Data items

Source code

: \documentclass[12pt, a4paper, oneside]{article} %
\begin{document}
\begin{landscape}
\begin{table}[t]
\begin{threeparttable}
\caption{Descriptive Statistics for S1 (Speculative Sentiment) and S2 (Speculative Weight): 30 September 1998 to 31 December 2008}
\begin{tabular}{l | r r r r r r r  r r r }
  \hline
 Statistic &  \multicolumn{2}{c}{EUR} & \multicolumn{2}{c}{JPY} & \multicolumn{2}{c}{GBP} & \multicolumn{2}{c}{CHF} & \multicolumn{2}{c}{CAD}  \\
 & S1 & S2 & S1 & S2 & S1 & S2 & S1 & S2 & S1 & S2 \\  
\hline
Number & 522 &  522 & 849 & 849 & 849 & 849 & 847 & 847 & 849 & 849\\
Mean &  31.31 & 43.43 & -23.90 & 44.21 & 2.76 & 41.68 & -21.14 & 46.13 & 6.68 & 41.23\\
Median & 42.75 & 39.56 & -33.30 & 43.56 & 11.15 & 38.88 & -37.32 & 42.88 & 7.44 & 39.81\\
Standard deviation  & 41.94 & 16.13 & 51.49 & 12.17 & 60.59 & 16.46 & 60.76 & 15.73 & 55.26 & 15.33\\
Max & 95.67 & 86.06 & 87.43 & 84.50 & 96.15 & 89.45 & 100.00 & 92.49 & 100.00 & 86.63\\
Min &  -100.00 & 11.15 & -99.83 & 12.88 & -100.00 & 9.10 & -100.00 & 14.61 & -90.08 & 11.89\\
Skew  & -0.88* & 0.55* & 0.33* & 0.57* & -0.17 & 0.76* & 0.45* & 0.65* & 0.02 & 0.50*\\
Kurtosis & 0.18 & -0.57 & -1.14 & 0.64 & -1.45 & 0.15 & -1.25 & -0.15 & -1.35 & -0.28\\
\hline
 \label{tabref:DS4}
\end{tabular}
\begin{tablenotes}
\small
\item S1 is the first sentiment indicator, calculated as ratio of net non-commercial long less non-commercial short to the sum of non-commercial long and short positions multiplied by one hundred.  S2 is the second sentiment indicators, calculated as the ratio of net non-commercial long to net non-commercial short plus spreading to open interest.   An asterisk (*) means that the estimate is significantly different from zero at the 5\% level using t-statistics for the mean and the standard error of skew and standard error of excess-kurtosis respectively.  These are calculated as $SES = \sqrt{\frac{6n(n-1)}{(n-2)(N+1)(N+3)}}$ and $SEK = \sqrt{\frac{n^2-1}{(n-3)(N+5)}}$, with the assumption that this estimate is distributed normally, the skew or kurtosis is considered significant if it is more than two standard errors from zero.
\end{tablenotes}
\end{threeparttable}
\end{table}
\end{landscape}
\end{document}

[DIRECTIONS FOR THIS TASK] Please write out each entry shown above exactly as given.

[ANSWER BOX]
Source code

: \documentclass[12pt, a4paper, oneside]{article} %
\begin{document}
\begin{landscape}
\begin{table}[t]
\begin{threeparttable}
\caption{Descriptive Statistics for S1 (Speculative Sentiment) and S2 (Speculative Weight): 30 September 1998 to 31 December 2008}
\begin{tabular}{l | r r r r r r r  r r r }
  \hline
 Statistic &  \multicolumn{2}{c}{EUR} & \multicolumn{2}{c}{JPY} & \multicolumn{2}{c}{GBP} & \multicolumn{2}{c}{CHF} & \multicolumn{2}{c}{CAD}  \\
 & S1 & S2 & S1 & S2 & S1 & S2 & S1 & S2 & S1 & S2 \\  
\hline
Number & 522 &  522 & 849 & 849 & 849 & 849 & 847 & 847 & 849 & 849\\
Mean &  31.31 & 43.43 & -23.90 & 44.21 & 2.76 & 41.68 & -21.14 & 46.13 & 6.68 & 41.23\\
Median & 42.75 & 39.56 & -33.30 & 43.56 & 11.15 & 38.88 & -37.32 & 42.88 & 7.44 & 39.81\\
Standard deviation  & 41.94 & 16.13 & 51.49 & 12.17 & 60.59 & 16.46 & 60.76 & 15.73 & 55.26 & 15.33\\
Max & 95.67 & 86.06 & 87.43 & 84.50 & 96.15 & 89.45 & 100.00 & 92.49 & 100.00 & 86.63\\
Min &  -100.00 & 11.15 & -99.83 & 12.88 & -100.00 & 9.10 & -100.00 & 14.61 & -90.08 & 11.89\\
Skew  & -0.88* & 0.55* & 0.33* & 0.57* & -0.17 & 0.76* & 0.45* & 0.65* & 0.02 & 0.50*\\
Kurtosis & 0.18 & -0.57 & -1.14 & 0.64 & -1.45 & 0.15 & -1.25 & -0.15 & -1.35 & -0.28\\
\hline
 \label{tabref:DS4}
\end{tabular}
\begin{tablenotes}
\small
\item S1 is the first sentiment indicator, calculated as ratio of net non-commercial long less non-commercial short to the sum of non-commercial long and short positions multiplied by one hundred.  S2 is the second sentiment indicators, calculated as the ratio of net non-commercial long to net non-commercial short plus spreading to open interest.   An asterisk (*) means that the estimate is significantly different from zero at the 5\% level using t-statistics for the mean and the standard error of skew and standard error of excess-kurtosis respectively.  These are calculated as $SES = \sqrt{\frac{6n(n-1)}{(n-2)(N+1)(N+3)}}$ and $SEK = \sqrt{\frac{n^2-1}{(n-3)(N+5)}}$, with the assumption that this estimate is distributed normally, the skew or kurtosis is considered significant if it is more than two standard errors from zero.
\end{tablenotes}
\end{threeparttable}
\end{table}
\end{landscape}
\end{document}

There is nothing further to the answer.